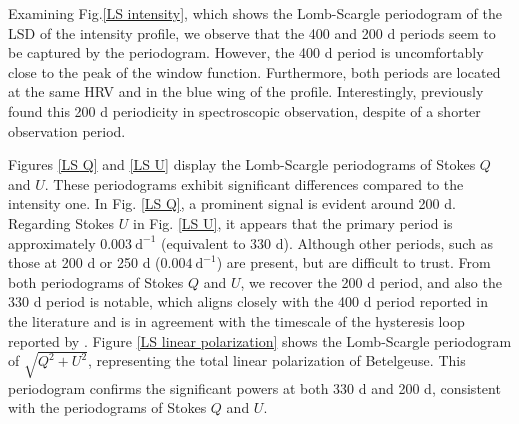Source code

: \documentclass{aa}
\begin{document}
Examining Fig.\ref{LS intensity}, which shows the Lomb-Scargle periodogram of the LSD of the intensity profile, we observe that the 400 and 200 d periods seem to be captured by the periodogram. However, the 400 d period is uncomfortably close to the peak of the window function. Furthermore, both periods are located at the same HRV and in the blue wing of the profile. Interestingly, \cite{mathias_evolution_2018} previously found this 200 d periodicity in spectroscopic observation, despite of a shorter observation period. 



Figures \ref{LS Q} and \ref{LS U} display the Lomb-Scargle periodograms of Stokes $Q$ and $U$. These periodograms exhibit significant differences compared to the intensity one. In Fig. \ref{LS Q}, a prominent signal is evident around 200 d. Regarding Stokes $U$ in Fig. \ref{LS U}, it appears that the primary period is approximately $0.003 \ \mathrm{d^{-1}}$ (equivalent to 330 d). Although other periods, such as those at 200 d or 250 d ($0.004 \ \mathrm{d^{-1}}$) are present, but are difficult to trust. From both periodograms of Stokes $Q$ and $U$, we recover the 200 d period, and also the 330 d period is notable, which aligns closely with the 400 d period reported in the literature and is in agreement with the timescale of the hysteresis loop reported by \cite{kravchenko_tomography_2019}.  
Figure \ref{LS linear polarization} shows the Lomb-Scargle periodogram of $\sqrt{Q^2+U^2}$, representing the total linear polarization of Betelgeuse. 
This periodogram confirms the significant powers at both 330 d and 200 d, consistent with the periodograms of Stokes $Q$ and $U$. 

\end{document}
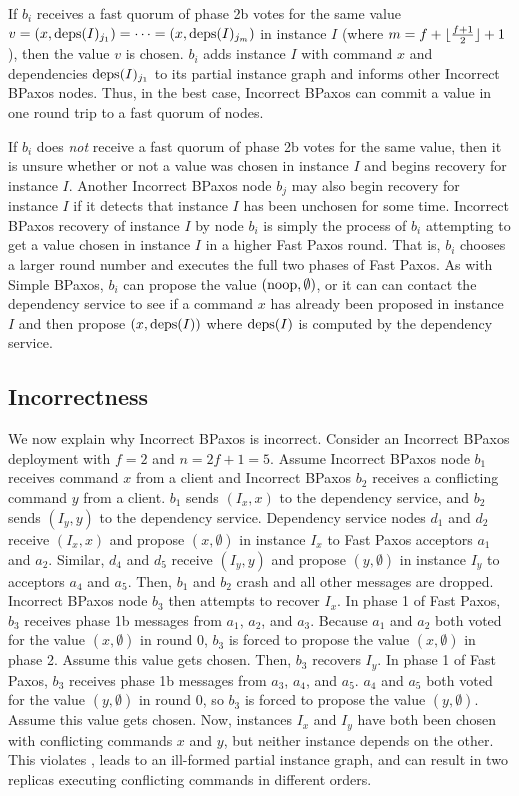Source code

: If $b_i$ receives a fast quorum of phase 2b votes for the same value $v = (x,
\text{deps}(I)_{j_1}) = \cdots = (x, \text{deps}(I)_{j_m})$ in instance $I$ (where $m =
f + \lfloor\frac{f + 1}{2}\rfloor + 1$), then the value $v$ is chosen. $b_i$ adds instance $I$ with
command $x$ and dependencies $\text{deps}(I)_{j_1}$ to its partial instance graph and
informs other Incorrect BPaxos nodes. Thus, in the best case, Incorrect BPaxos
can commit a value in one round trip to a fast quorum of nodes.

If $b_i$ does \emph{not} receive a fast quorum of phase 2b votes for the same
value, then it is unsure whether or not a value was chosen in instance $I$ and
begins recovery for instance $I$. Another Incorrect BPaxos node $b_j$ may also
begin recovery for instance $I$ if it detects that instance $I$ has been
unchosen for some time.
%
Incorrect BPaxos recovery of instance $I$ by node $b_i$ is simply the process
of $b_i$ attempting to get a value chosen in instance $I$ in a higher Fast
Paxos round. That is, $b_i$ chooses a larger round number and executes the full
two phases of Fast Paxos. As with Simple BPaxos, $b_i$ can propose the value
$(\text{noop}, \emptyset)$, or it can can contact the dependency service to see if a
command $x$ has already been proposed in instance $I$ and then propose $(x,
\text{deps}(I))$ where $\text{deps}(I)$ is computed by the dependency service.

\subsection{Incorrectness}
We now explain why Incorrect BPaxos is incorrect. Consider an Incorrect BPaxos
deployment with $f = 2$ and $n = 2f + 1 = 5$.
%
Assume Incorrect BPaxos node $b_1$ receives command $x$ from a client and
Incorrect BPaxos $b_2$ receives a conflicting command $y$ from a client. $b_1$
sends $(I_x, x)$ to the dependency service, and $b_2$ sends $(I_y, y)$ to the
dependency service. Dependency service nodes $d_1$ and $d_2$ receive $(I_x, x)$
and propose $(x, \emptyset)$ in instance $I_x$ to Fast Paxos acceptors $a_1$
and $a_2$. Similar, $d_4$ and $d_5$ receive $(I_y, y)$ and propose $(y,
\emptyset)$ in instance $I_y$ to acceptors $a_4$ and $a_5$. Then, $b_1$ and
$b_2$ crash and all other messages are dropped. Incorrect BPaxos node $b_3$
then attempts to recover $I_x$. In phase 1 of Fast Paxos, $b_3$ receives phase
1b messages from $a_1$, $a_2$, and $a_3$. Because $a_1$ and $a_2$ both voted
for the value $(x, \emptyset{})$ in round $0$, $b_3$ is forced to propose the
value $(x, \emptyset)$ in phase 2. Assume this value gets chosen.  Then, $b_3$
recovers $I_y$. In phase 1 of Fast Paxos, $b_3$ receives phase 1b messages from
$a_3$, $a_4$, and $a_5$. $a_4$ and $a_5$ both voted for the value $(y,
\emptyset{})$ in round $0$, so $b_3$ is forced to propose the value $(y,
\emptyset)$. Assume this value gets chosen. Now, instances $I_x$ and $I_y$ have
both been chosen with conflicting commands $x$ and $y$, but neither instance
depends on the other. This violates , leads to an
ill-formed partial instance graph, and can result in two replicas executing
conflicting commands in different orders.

-.-.-

## The task
For each line of the data that has the word "deps", report that line.

## Solution to the problem
\text{deps}(I)_{j_1}) = \cdots = (x, \text{deps}(I)_{j_m})$ in instance $I$ (where $m =
command $x$ and dependencies $\text{deps}(I)_{j_1}$ to its partial instance graph and
\text{deps}(I))$ where $\text{deps}(I)$ is computed by the dependency service.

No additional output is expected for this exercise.